▶ _Activity_
Find the line in the data below that contains "4. **Read Excel**, Read". Return that line and all the lines after it, unchanged.

Start of The records

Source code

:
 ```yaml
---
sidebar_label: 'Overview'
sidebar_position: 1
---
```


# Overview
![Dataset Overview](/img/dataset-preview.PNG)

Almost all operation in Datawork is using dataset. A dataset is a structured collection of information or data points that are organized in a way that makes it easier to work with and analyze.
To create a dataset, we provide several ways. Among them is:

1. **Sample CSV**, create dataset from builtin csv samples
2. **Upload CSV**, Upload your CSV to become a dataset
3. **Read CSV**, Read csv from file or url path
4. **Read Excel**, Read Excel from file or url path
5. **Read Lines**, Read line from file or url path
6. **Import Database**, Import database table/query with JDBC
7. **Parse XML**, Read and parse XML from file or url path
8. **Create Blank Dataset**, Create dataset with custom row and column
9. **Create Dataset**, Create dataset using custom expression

End of The records

▶ _Your response_
4. **Read Excel**, Read Excel from file or url path
5. **Read Lines**, Read line from file or url path
6. **Import Database**, Import database table/query with JDBC
7. **Parse XML**, Read and parse XML from file or url path
8. **Create Blank Dataset**, Create dataset with custom row and column
9. **Create Dataset**, Create dataset using custom expression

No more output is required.